_ABOUT THIS EXERCISE:_
The answer should hold only the lines from the beginning of the listing below to the line containing "Number of CPUs", both included, with every picture left out.

_DATA FOR THIS TASK:_
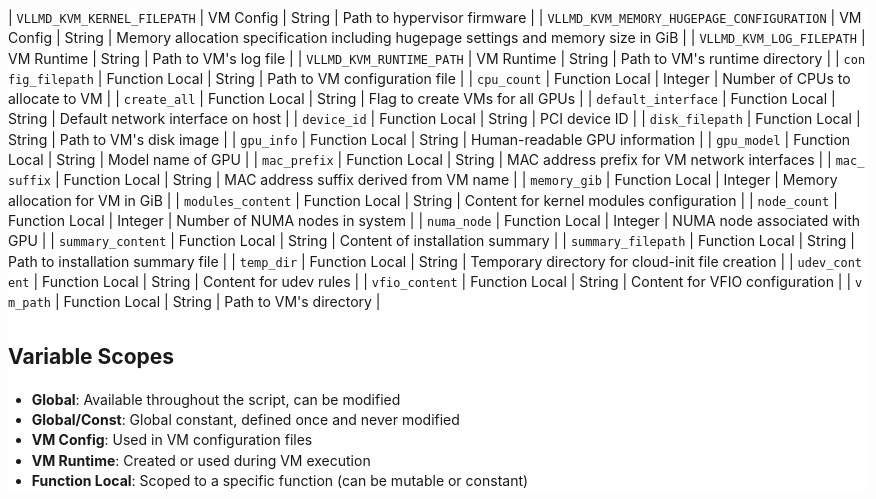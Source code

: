 | `VLLMD_KVM_KERNEL_FILEPATH`                 | VM Config      | String    | Path to hypervisor firmware                                                           |
| `VLLMD_KVM_MEMORY_HUGEPAGE_CONFIGURATION`   | VM Config      | String    | Memory allocation specification including hugepage settings and memory size in GiB    |
| `VLLMD_KVM_LOG_FILEPATH`                    | VM Runtime     | String    | Path to VM's log file                                                                 |
| `VLLMD_KVM_RUNTIME_PATH`                    | VM Runtime     | String    | Path to VM's runtime directory                                                        |
| `config_filepath`                           | Function Local | String    | Path to VM configuration file                                                         |
| `cpu_count`                                 | Function Local | Integer   | Number of CPUs to allocate to VM                                                      |
| `create_all`                                | Function Local | String    | Flag to create VMs for all GPUs                                                       |
| `default_interface`                         | Function Local | String    | Default network interface on host                                                     |
| `device_id`                                 | Function Local | String    | PCI device ID                                                                         |
| `disk_filepath`                             | Function Local | String    | Path to VM's disk image                                                               |
| `gpu_info`                                  | Function Local | String    | Human-readable GPU information                                                        |
| `gpu_model`                                 | Function Local | String    | Model name of GPU                                                                     |
| `mac_prefix`                                | Function Local | String    | MAC address prefix for VM network interfaces                                          |
| `mac_suffix`                                | Function Local | String    | MAC address suffix derived from VM name                                               |
| `memory_gib`                                | Function Local | Integer   | Memory allocation for VM in GiB                                                       |
| `modules_content`                           | Function Local | String    | Content for kernel modules configuration                                              |
| `node_count`                                | Function Local | Integer   | Number of NUMA nodes in system                                                        |
| `numa_node`                                 | Function Local | Integer   | NUMA node associated with GPU                                                         |
| `summary_content`                           | Function Local | String    | Content of installation summary                                                       |
| `summary_filepath`                          | Function Local | String    | Path to installation summary file                                                     |
| `temp_dir`                                  | Function Local | String    | Temporary directory for cloud-init file creation                                      |
| `udev_content`                              | Function Local | String    | Content for udev rules                                                                |
| `vfio_content`                              | Function Local | String    | Content for VFIO configuration                                                        |
| `vm_path`                                   | Function Local | String    | Path to VM's directory                                                                |

## Variable Scopes

- **Global**: Available throughout the script, can be modified
- **Global/Const**: Global constant, defined once and never modified
- **VM Config**: Used in VM configuration files
- **VM Runtime**: Created or used during VM execution
- **Function Local**: Scoped to a specific function (can be mutable or constant)


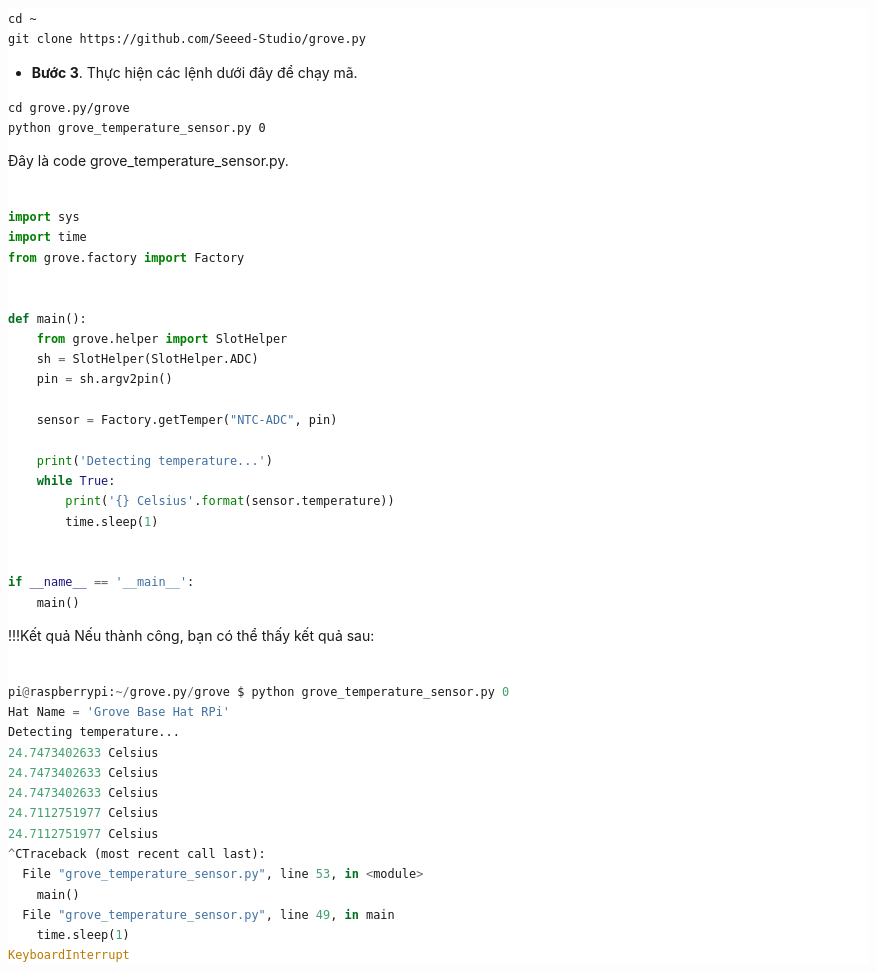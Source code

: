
 ```
cd ~
git clone https://github.com/Seeed-Studio/grove.py

```

- **Bước 3**. Thực hiện các lệnh dưới đây để chạy mã.

```
cd grove.py/grove
python grove_temperature_sensor.py 0

```

Đây là code grove_temperature_sensor.py.

```python

import sys
import time
from grove.factory import Factory


def main():
    from grove.helper import SlotHelper
    sh = SlotHelper(SlotHelper.ADC)
    pin = sh.argv2pin()

    sensor = Factory.getTemper("NTC-ADC", pin)

    print('Detecting temperature...')
    while True:
        print('{} Celsius'.format(sensor.temperature))
        time.sleep(1)


if __name__ == '__main__':
    main()

```

!!!Kết quả
    Nếu thành công, bạn có thể thấy kết quả sau:
    
```python

pi@raspberrypi:~/grove.py/grove $ python grove_temperature_sensor.py 0
Hat Name = 'Grove Base Hat RPi'
Detecting temperature...
24.7473402633 Celsius
24.7473402633 Celsius
24.7473402633 Celsius
24.7112751977 Celsius
24.7112751977 Celsius
^CTraceback (most recent call last):
  File "grove_temperature_sensor.py", line 53, in <module>
    main()
  File "grove_temperature_sensor.py", line 49, in main
    time.sleep(1)
KeyboardInterrupt

```
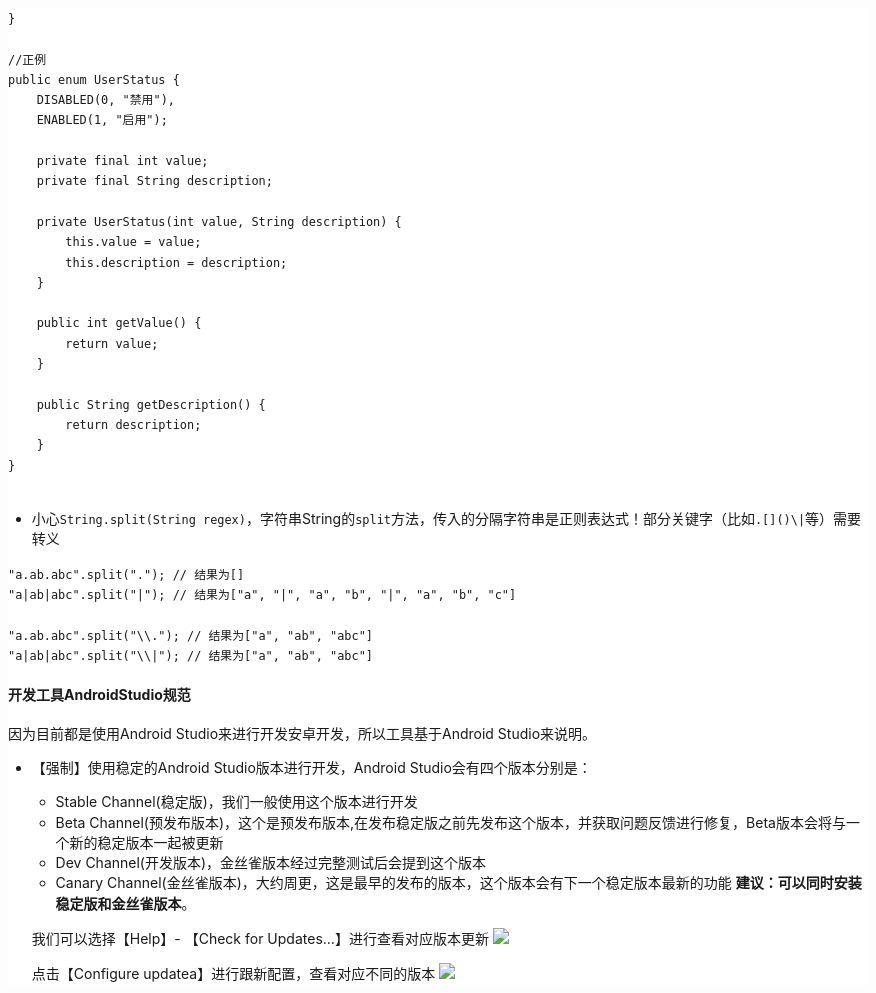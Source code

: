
 ```
}

//正例
public enum UserStatus {
    DISABLED(0, "禁用"),
    ENABLED(1, "启用");

    private final int value;
    private final String description;

    private UserStatus(int value, String description) {
        this.value = value;
        this.description = description;
    }

    public int getValue() {
        return value;
    }

    public String getDescription() {
        return description;
    }
}


```
* 小心`String.split(String regex)`，字符串String的`split`方法，传入的分隔字符串是正则表达式！部分关键字（比如`.[]()\|`等）需要转义
```
"a.ab.abc".split("."); // 结果为[]
"a|ab|abc".split("|"); // 结果为["a", "|", "a", "b", "|", "a", "b", "c"]

"a.ab.abc".split("\\."); // 结果为["a", "ab", "abc"]
"a|ab|abc".split("\\|"); // 结果为["a", "ab", "abc"]
```


#### 开发工具AndroidStudio规范 
因为目前都是使用Android Studio来进行开发安卓开发，所以工具基于Android Studio来说明。

* 【强制】使用稳定的Android Studio版本进行开发，Android Studio会有四个版本分别是：
    * Stable Channel(稳定版)，我们一般使用这个版本进行开发
    * Beta Channel(预发布版本)，这个是预发布版本,在发布稳定版之前先发布这个版本，并获取问题反馈进行修复，Beta版本会将与一个新的稳定版本一起被更新
    * Dev Channel(开发版本)，金丝雀版本经过完整测试后会提到这个版本
    * Canary Channel(金丝雀版本)，大约周更，这是最早的发布的版本，这个版本会有下一个稳定版本最新的功能
    **建议：可以同时安装稳定版和金丝雀版本**。
    
   我们可以选择【Help】- 【Check for Updates...】进行查看对应版本更新
   ![](https://p3-juejin.byteimg.com/tos-cn-i-k3u1fbpfcp/b5f155e30ee94ae4b291855414b511e4~tplv-k3u1fbpfcp-zoom-1.image)
   
   点击【Configure updatea】进行跟新配置，查看对应不同的版本
   ![](https://p3-juejin.byteimg.com/tos-cn-i-k3u1fbpfcp/255366090be84d0fa0aff1ddc9f08d69~tplv-k3u1fbpfcp-zoom-1.image)
 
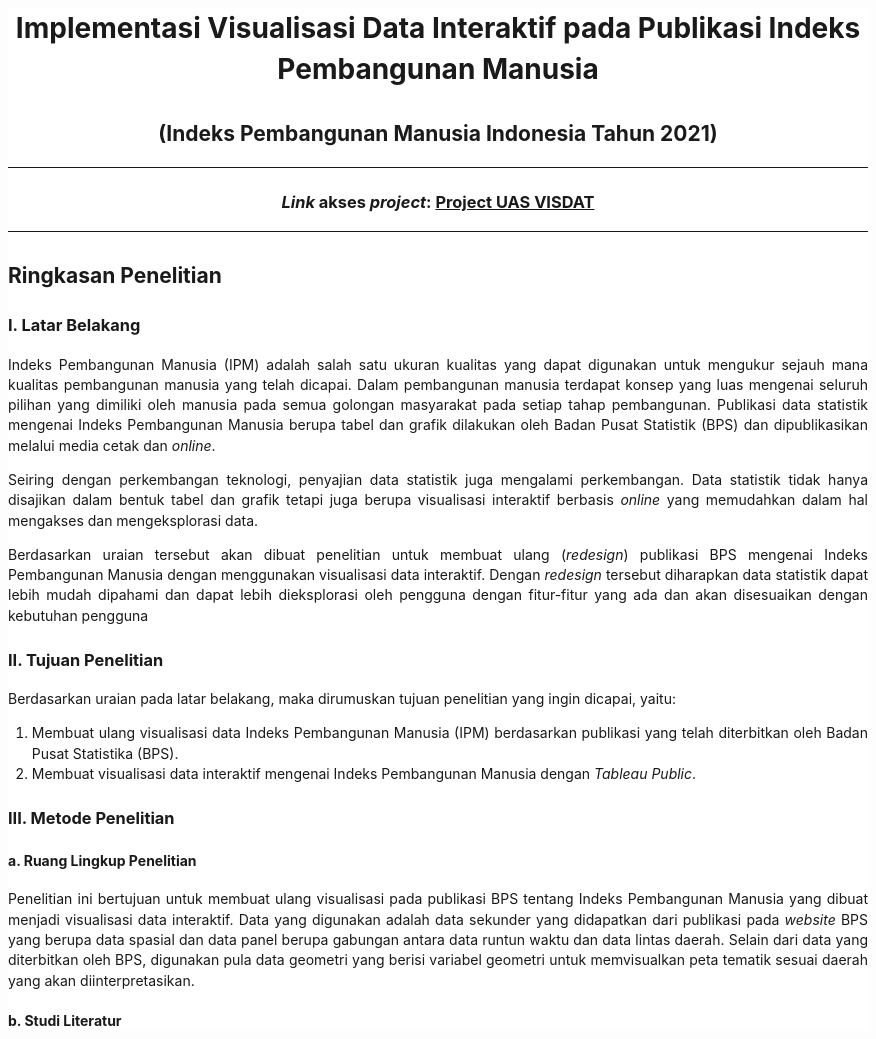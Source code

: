 <h1 align="center">
  Implementasi Visualisasi Data Interaktif pada Publikasi Indeks Pembangunan Manusia 
</h1>
<h2 align="center">
  (Indeks Pembangunan Manusia Indonesia Tahun 2021)
</h2>
<hr>
<h3 align="center"><i>Link</i> akses <i>project</i>: <a href="https://public.tableau.com/app/profile/hardi5401/viz/IndeksPembangunanManusia-Visdat/IPM">Project UAS VISDAT</a></h3>
<hr>

<h2>Ringkasan Penelitian</h2>
<h3>I. Latar Belakang </h3>
  <p align="justify">
  Indeks Pembangunan Manusia (IPM) adalah salah satu ukuran kualitas yang dapat digunakan untuk mengukur sejauh mana kualitas pembangunan manusia yang telah dicapai. Dalam pembangunan manusia terdapat konsep yang luas mengenai seluruh pilihan yang dimiliki oleh manusia pada semua golongan masyarakat pada setiap tahap pembangunan. Publikasi data statistik mengenai Indeks Pembangunan Manusia berupa tabel dan grafik dilakukan oleh Badan Pusat Statistik (BPS) dan dipublikasikan melalui media cetak dan <i>online</i>. 
  </p>
  <p align="justify">
  Seiring dengan perkembangan teknologi, penyajian data statistik juga mengalami perkembangan. Data statistik tidak hanya disajikan dalam bentuk tabel dan grafik tetapi juga berupa visualisasi interaktif berbasis <i>online</i> yang memudahkan dalam hal mengakses dan mengeksplorasi data.
  </p>
  <p align="justify">
  Berdasarkan uraian tersebut akan dibuat penelitian untuk membuat ulang (<i>redesign</i>) publikasi BPS mengenai Indeks Pembangunan Manusia dengan menggunakan visualisasi data interaktif. Dengan <i>redesign</i> tersebut diharapkan data statistik dapat lebih mudah dipahami dan dapat lebih dieksplorasi oleh pengguna dengan fitur-fitur yang ada dan akan disesuaikan dengan kebutuhan pengguna
  </p>

<h3>II. Tujuan Penelitian</h3>
  <p align="justify">
  Berdasarkan uraian pada latar belakang, maka dirumuskan tujuan penelitian yang ingin dicapai, yaitu: 
    <ol type="1">
      <li align="justify">
        Membuat ulang visualisasi data Indeks Pembangunan Manusia (IPM) berdasarkan publikasi yang telah diterbitkan oleh Badan Pusat Statistika (BPS).
      </li>
      <li align="justify">
        Membuat visualisasi data interaktif mengenai Indeks Pembangunan Manusia dengan <i>Tableau Public</i>.
      </li>
    </ol>
  </p>

<h3>III. Metode Penelitian</h3>
  <p align="justify">
  <h4>a. Ruang Lingkup Penelitian</h4>
  </p>
  <p align="justify">
  Penelitian ini bertujuan untuk membuat ulang visualisasi pada publikasi BPS tentang Indeks Pembangunan Manusia yang dibuat menjadi visualisasi data interaktif. Data yang digunakan adalah data sekunder yang didapatkan dari publikasi pada <i>website</i> BPS yang berupa data spasial dan data panel berupa gabungan antara data runtun waktu dan data lintas daerah. Selain dari data yang diterbitkan oleh BPS, digunakan pula data geometri yang berisi variabel geometri untuk memvisualkan peta tematik sesuai daerah yang akan diinterpretasikan.
  </p>
  <p align="justify">
  <h4>b. Studi Literatur</h4>
  </p>
  <p align="justify">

_TASK SOLUTION:_
Source code

: | `VLLMD_KVM_KERNEL_FILEPATH`                 | VM Config      | String    | Path to hypervisor firmware                                                           |
| `VLLMD_KVM_MEMORY_HUGEPAGE_CONFIGURATION`   | VM Config      | String    | Memory allocation specification including hugepage settings and memory size in GiB    |
| `VLLMD_KVM_LOG_FILEPATH`                    | VM Runtime     | String    | Path to VM's log file                                                                 |
| `VLLMD_KVM_RUNTIME_PATH`                    | VM Runtime     | String    | Path to VM's runtime directory                                                        |
| `config_filepath`                           | Function Local | String    | Path to VM configuration file                                                         |
| `cpu_count`                                 | Function Local | Integer   | Number of CPUs to allocate to VM                                                      |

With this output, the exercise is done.